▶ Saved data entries
* * *

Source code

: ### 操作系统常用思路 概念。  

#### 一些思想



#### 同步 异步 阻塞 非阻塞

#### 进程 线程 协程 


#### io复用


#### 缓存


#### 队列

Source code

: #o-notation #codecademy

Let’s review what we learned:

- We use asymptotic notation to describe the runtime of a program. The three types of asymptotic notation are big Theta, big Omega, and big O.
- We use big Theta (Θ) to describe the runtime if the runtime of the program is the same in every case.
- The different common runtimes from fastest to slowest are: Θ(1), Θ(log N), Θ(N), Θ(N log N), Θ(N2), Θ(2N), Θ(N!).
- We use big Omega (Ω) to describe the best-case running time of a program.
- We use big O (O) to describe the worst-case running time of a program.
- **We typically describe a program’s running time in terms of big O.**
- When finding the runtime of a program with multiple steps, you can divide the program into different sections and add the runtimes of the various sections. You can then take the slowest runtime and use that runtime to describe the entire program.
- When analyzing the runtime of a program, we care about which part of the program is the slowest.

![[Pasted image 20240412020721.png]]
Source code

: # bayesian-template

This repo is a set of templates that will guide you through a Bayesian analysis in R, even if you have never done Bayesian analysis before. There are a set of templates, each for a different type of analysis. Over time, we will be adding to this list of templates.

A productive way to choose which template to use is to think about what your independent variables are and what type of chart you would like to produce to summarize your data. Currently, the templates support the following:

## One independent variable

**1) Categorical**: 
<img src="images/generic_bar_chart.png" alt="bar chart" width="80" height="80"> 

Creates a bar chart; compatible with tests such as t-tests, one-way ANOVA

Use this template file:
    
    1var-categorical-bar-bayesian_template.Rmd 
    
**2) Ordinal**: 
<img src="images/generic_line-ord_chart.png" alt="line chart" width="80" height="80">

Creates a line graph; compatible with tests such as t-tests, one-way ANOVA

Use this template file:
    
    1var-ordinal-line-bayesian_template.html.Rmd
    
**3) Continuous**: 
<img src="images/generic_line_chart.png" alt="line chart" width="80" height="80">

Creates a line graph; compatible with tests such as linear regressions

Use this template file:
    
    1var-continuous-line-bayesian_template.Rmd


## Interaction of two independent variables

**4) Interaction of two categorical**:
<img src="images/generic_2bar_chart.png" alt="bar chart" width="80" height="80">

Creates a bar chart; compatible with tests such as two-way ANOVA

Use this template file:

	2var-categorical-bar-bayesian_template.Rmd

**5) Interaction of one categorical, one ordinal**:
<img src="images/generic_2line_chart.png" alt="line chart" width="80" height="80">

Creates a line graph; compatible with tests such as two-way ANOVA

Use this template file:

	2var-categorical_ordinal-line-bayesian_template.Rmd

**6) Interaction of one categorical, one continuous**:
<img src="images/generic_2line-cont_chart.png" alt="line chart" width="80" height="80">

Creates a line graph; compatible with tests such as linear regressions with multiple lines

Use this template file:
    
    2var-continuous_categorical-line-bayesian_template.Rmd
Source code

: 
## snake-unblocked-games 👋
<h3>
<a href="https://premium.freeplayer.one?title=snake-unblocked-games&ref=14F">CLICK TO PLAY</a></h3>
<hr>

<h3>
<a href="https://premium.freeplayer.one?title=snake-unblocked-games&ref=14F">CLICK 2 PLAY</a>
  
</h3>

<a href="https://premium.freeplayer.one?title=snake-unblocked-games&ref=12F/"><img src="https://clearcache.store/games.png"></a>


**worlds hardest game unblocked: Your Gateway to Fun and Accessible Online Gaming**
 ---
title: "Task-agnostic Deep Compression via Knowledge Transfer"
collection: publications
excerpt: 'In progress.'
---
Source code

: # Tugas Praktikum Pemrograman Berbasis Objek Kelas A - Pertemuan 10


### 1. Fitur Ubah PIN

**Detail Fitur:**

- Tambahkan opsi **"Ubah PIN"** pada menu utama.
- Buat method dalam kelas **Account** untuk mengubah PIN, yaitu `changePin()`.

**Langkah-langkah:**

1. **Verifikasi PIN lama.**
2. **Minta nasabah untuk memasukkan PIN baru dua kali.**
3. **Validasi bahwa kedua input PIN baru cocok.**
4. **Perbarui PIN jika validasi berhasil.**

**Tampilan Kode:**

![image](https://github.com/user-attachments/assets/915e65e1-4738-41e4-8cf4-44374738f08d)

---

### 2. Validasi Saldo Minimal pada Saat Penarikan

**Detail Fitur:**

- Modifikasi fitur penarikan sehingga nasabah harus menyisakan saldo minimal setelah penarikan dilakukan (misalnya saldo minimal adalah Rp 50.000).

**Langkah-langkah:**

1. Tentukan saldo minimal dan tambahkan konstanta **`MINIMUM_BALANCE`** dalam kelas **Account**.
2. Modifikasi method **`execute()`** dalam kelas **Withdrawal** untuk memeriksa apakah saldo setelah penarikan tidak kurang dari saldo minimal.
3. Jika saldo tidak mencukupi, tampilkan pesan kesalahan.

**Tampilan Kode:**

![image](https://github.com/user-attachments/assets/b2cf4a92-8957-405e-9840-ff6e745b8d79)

* * *

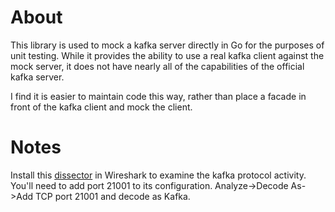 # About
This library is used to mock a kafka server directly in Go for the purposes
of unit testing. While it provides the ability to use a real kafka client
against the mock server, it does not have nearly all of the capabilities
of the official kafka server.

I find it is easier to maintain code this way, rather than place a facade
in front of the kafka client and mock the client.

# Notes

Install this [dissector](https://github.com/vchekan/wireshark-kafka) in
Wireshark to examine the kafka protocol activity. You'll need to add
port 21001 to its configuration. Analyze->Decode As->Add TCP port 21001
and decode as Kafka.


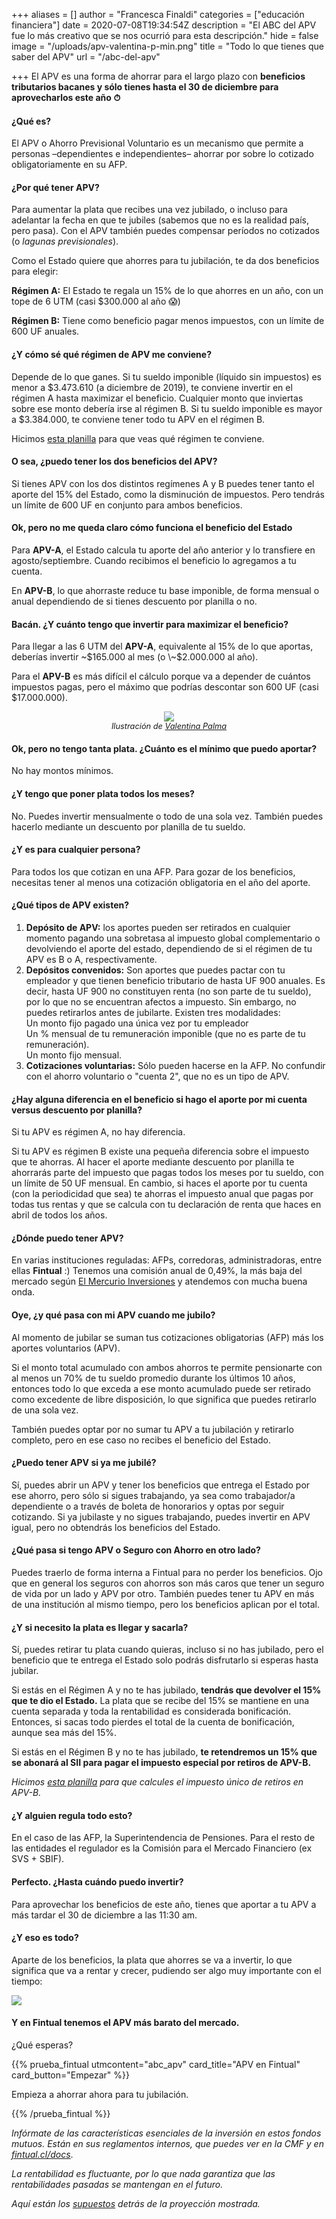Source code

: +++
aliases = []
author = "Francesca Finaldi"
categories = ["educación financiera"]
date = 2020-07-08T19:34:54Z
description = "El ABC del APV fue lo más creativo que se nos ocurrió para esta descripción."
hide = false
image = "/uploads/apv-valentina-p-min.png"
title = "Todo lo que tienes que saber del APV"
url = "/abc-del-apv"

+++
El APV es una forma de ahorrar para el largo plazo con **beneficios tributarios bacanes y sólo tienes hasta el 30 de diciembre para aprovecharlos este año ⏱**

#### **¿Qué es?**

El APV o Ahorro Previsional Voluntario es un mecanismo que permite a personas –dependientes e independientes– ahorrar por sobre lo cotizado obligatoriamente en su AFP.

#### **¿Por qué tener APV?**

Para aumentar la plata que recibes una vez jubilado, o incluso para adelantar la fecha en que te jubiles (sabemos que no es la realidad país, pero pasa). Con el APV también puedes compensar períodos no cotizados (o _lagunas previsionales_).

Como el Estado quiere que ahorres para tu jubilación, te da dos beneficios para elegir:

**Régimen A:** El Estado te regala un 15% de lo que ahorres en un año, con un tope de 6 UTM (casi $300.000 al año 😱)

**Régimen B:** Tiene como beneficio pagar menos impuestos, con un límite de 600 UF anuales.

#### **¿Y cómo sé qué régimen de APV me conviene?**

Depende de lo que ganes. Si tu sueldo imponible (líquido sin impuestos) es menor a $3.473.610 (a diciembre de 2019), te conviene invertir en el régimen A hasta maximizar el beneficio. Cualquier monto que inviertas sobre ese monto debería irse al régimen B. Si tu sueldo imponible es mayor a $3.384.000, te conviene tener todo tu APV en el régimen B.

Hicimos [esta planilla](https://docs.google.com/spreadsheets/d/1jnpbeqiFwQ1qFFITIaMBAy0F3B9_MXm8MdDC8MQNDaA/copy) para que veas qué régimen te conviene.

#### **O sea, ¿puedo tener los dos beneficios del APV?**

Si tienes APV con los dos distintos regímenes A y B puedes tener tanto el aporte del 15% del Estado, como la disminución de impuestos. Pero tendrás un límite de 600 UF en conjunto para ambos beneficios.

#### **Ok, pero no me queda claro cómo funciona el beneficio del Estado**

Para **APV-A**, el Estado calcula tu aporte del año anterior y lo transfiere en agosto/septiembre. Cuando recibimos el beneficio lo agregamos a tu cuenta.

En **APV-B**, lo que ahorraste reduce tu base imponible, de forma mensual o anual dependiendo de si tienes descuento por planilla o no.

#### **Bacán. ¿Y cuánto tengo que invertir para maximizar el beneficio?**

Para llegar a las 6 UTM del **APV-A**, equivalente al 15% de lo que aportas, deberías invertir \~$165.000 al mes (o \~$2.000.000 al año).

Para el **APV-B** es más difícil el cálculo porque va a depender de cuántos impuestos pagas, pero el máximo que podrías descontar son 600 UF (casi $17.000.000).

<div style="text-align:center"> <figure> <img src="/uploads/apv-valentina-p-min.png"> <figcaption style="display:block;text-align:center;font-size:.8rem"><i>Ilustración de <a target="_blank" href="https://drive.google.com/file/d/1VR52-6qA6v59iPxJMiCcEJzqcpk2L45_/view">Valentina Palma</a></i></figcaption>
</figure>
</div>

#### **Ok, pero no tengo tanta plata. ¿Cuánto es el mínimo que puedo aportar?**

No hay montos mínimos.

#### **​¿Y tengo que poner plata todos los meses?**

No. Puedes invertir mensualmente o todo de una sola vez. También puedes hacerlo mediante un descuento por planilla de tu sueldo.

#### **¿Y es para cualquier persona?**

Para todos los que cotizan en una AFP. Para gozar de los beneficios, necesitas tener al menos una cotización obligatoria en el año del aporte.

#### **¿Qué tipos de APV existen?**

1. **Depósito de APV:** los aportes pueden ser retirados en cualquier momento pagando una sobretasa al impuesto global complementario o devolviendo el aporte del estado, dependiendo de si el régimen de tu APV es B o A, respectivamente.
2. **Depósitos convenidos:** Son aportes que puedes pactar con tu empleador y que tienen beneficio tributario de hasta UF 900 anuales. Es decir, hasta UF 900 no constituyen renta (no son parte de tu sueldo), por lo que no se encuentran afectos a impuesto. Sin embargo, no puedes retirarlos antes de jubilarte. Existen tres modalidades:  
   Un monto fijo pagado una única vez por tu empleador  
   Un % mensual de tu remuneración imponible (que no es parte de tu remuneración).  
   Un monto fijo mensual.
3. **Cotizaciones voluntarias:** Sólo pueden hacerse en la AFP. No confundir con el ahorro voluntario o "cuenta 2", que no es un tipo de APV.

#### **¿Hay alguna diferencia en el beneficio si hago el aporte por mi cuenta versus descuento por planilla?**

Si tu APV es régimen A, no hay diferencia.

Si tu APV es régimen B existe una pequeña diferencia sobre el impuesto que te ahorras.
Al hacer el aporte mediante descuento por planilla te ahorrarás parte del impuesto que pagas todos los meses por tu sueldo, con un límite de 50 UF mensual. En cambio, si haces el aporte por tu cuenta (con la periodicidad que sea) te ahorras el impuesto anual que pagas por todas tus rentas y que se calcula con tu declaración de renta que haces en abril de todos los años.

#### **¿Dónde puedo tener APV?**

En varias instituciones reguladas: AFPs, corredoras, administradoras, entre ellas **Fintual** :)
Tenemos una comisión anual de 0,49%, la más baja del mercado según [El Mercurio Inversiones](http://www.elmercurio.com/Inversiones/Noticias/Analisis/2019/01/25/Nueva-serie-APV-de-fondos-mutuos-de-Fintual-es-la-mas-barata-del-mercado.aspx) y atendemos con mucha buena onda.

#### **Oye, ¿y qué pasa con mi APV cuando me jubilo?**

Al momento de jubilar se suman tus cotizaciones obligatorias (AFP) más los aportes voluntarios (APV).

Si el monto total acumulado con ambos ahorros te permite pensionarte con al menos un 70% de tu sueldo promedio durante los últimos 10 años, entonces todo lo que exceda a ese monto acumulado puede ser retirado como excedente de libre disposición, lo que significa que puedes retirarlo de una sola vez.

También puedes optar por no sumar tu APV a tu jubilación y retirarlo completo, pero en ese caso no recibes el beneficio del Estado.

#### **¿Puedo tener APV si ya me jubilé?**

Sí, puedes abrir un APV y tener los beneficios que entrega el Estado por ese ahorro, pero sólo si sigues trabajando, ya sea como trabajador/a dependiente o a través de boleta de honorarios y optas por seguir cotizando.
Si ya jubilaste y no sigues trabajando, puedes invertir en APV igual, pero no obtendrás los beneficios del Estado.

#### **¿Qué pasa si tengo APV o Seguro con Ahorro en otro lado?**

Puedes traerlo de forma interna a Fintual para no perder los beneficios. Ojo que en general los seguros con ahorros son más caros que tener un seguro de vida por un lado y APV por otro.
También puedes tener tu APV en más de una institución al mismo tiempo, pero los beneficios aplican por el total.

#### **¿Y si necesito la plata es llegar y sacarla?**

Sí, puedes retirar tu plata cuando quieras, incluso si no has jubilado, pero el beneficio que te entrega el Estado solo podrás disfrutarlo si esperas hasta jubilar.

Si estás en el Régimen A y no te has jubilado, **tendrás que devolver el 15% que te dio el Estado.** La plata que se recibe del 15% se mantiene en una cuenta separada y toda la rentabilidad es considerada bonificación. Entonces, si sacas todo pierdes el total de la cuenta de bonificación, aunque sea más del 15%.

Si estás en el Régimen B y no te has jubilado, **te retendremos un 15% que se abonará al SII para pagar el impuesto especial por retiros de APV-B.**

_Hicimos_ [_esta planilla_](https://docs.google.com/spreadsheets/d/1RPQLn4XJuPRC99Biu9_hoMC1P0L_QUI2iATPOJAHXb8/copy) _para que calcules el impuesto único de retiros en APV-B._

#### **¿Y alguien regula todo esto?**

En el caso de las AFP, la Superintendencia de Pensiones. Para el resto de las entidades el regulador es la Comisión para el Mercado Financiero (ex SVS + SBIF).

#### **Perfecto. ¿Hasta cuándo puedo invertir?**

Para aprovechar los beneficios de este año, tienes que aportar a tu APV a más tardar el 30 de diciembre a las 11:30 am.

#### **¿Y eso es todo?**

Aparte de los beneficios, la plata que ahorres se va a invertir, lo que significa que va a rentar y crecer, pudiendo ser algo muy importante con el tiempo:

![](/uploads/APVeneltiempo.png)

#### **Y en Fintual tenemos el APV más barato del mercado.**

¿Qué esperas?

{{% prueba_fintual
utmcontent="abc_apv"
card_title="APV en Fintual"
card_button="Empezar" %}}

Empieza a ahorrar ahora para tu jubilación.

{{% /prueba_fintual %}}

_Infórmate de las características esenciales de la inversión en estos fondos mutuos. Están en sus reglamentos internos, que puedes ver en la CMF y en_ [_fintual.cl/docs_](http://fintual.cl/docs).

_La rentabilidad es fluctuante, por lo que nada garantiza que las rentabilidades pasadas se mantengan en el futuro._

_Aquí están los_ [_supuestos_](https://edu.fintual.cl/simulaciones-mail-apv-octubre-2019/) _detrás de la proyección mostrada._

* * *

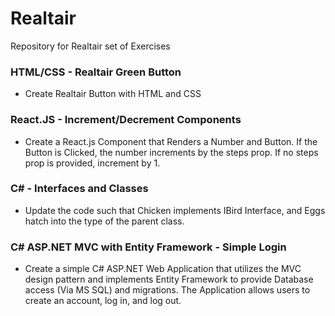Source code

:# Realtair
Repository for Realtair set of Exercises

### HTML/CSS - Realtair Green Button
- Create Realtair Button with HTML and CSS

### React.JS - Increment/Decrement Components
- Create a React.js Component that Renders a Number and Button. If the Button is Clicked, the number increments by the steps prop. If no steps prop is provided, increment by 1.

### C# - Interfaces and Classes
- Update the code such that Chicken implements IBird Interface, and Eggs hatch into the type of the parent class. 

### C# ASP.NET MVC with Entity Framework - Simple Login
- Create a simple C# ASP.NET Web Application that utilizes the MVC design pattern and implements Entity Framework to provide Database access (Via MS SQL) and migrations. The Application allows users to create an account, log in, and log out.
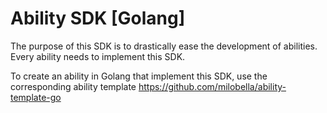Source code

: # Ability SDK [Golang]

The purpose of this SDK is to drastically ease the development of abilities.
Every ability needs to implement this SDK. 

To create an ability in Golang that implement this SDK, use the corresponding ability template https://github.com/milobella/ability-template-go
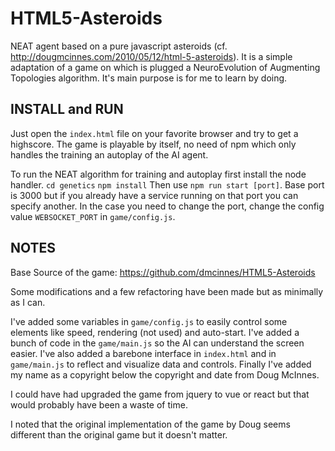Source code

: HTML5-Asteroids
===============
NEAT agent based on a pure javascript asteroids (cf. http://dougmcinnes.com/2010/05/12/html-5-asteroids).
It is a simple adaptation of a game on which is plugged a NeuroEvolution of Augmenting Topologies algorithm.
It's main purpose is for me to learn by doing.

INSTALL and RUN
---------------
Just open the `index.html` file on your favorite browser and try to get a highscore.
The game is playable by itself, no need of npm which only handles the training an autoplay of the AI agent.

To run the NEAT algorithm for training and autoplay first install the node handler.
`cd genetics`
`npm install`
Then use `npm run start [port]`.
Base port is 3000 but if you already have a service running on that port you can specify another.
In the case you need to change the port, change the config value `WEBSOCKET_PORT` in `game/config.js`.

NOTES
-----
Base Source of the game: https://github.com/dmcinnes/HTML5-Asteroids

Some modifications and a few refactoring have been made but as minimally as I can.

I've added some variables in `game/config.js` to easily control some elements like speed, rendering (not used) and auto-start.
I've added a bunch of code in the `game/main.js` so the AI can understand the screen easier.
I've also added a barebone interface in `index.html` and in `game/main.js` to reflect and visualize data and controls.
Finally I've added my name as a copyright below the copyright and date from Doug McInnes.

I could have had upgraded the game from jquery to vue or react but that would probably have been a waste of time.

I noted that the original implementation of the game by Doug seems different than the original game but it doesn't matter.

* * *

▶ EXERCISE DESCRIPTION
Return, from the data above, each line in which the string "entrega" appears.

▶ RESULT OF THE EXERCISE
Sí, puedes abrir un APV y tener los beneficios que entrega el Estado por ese ahorro, pero sólo si sigues trabajando, ya sea como trabajador/a dependiente o a través de boleta de honorarios y optas por seguir cotizando.
Sí, puedes retirar tu plata cuando quieras, incluso si no has jubilado, pero el beneficio que te entrega el Estado solo podrás disfrutarlo si esperas hasta jubilar.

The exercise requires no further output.